Monday, January 3, 2011

Dearborn

Dearborn by Don Halvorson

I never quite got the point of the goddamn factory. Back in those days, the factory employed the entire town. Their employees made enough money, more income than most any other profession in town was guaranteed. The factor offered an incentive so large that every poor, uneducated man nearby started making their cars eventually. The men that came from a little bit of money were managing the floor or working one of the more difficult machines while everyone else had to put a couple pieces on the car as the partially assembled unit went by. The whole place was so impressive for being an industry built upon a little farm-grown town full of people that didn’t know how a car works. Without each other and a few profiteers from out east, the factory would have never worked. 

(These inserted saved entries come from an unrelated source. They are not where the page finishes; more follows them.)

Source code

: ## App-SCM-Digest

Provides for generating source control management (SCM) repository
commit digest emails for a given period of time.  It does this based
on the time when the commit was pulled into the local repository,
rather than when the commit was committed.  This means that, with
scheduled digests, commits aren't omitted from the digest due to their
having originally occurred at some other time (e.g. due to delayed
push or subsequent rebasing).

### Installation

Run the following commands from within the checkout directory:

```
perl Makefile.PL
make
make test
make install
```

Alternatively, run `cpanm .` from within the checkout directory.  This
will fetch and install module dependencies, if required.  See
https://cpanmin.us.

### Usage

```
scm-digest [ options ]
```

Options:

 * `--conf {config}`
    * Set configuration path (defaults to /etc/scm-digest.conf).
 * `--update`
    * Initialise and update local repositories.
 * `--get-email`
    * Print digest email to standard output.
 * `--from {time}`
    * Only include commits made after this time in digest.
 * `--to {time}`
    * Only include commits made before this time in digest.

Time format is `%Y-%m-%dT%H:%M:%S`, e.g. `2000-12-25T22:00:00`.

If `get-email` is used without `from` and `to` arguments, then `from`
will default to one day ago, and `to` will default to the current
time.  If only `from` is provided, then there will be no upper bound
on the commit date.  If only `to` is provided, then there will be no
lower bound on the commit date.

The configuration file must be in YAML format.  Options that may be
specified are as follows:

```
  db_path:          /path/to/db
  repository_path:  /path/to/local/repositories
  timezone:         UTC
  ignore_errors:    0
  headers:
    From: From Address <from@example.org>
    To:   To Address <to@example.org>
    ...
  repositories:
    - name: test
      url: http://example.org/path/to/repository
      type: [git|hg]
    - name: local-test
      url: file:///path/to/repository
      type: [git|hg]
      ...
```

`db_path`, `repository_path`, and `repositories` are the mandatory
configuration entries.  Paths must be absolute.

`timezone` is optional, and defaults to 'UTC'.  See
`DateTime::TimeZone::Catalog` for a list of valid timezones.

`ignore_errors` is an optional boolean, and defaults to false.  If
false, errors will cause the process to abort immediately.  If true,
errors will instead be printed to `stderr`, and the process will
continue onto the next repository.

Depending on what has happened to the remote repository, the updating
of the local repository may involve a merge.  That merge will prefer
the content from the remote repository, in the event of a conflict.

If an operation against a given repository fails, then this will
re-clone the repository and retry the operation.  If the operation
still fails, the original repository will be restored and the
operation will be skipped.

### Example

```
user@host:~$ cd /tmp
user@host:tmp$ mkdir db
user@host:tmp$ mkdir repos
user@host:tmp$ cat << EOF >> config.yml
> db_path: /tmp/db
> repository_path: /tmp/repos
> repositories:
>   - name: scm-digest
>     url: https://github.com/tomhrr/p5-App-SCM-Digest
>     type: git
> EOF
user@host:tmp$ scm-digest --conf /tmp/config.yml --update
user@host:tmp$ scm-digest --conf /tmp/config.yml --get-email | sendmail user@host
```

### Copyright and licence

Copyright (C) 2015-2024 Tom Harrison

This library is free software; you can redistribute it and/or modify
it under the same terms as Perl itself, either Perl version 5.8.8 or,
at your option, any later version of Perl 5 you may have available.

The important idea that everyone knew for making this or any other factor successful was simple: we were never finished. If we stopped for one moment, we knew damn well that the other companies would not. Car companies are always competing. Many small towns in Michigan were working the same hours trying to make the same dollar we were. Therefore, our factory and their factories had developed the same mentality. We both knew that we were behind. We were always behind the other companies, even if we were selling more than the other companies. We were never quite sure if we were or weren’t more successful financially in actuality, but the presses were worked noon and night in many towns with that bit of uncertainty. If the machines or the line fell quiet, every employee was aware the town would be out of a job.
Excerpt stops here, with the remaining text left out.